## What to do
Check each line of the material. Copy those containing "bfseries".
Data section Start Marker
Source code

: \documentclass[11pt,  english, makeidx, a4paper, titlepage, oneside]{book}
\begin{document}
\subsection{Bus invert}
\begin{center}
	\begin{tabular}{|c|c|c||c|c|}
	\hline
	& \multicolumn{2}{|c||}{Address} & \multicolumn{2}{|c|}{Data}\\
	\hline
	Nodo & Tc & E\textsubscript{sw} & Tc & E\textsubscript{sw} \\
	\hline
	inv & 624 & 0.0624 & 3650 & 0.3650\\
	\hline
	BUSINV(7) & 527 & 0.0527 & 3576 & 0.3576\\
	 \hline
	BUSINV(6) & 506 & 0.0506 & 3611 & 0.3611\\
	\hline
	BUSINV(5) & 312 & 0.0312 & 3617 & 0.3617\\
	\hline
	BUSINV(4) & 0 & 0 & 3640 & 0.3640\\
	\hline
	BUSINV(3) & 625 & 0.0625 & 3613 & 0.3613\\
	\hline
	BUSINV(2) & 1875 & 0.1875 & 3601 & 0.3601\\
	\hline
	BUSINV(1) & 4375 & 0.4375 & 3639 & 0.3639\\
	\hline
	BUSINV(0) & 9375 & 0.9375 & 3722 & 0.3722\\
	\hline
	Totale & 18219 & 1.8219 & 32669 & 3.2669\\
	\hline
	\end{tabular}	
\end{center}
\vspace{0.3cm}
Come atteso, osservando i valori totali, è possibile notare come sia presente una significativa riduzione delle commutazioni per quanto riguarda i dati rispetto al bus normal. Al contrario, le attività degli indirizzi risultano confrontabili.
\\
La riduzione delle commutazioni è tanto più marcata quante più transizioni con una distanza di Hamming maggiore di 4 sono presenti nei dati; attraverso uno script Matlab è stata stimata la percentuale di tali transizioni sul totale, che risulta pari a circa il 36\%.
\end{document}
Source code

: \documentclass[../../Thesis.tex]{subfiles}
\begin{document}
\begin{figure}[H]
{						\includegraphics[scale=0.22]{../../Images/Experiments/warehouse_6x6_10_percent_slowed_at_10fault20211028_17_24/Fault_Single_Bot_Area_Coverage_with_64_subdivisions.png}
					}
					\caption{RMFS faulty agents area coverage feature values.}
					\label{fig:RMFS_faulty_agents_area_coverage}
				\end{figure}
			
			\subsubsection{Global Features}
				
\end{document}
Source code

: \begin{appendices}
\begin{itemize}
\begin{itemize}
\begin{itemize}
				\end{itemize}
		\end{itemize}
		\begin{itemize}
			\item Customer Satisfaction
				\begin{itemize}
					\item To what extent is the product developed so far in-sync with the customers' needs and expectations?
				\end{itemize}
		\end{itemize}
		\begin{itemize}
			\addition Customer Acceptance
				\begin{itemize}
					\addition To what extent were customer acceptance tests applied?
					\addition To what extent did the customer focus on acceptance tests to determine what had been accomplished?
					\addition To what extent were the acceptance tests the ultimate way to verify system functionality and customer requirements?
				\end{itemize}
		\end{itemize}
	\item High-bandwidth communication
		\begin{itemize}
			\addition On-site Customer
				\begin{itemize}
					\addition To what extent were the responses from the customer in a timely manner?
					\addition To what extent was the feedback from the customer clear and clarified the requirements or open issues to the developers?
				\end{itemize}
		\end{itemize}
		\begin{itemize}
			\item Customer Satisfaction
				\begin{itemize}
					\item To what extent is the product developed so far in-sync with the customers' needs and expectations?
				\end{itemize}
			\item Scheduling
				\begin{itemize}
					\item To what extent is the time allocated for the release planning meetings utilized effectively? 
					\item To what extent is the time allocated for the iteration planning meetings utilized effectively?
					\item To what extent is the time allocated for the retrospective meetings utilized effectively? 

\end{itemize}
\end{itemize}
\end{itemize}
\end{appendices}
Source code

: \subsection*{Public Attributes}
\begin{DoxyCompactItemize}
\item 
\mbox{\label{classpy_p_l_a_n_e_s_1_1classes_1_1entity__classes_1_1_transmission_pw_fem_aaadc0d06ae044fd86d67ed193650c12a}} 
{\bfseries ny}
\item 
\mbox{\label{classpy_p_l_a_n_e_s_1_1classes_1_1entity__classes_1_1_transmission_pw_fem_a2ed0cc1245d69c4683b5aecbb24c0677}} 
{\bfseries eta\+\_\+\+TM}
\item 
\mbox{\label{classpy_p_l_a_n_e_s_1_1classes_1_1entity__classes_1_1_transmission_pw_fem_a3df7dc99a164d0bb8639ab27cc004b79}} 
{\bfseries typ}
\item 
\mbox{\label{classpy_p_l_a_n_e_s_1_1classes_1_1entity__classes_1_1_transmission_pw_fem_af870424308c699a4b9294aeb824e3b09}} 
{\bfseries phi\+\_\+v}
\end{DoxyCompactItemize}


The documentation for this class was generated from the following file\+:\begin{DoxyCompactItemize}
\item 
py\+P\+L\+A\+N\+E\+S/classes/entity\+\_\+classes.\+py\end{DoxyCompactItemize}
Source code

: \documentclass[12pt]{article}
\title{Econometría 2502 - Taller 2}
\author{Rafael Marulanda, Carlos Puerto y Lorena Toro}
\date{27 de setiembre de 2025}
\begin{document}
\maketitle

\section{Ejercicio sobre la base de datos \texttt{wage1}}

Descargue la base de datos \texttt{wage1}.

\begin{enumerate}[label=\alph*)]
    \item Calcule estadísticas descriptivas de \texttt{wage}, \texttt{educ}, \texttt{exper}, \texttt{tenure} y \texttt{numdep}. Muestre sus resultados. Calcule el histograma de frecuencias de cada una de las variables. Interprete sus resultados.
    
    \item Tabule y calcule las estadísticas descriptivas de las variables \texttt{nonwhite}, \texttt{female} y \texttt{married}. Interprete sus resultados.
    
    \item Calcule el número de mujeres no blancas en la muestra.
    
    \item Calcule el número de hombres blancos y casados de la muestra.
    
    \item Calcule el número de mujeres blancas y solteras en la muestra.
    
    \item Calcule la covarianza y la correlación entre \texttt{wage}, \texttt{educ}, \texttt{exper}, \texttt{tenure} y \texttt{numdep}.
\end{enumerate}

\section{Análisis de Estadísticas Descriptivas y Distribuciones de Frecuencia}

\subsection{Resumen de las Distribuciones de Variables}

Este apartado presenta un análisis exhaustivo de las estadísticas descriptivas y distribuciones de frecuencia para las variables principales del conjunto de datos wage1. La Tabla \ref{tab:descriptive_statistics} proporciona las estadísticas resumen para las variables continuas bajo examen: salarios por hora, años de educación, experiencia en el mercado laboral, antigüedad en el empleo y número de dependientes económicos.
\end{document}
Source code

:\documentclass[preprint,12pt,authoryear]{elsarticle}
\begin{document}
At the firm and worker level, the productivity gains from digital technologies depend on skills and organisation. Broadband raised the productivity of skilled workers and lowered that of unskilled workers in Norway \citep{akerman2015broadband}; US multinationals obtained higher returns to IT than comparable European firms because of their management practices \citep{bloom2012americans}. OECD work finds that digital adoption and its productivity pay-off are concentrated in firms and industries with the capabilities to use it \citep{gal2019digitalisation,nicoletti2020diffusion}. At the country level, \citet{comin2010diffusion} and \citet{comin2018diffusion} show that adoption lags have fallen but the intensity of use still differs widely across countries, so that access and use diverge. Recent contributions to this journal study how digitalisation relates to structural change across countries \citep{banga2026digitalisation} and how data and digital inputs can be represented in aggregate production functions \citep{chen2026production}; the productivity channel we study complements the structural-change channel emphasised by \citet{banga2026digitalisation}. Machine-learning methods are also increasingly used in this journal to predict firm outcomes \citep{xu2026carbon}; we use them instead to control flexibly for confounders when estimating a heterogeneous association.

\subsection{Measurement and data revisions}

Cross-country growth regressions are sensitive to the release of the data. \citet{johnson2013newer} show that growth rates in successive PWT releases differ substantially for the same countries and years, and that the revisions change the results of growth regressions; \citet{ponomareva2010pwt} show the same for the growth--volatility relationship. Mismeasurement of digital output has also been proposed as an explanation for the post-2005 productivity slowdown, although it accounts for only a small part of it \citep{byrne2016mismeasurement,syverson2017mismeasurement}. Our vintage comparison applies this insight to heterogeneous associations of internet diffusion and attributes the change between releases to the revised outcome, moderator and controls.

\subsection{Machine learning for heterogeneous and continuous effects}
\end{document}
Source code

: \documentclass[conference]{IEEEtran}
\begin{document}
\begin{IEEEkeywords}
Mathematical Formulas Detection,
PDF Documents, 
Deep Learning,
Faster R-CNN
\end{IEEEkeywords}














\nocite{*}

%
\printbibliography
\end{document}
Data section End Marker
## Reply
{\bfseries ny}
{\bfseries eta\+\_\+\+TM}
{\bfseries typ}
{\bfseries phi\+\_\+v}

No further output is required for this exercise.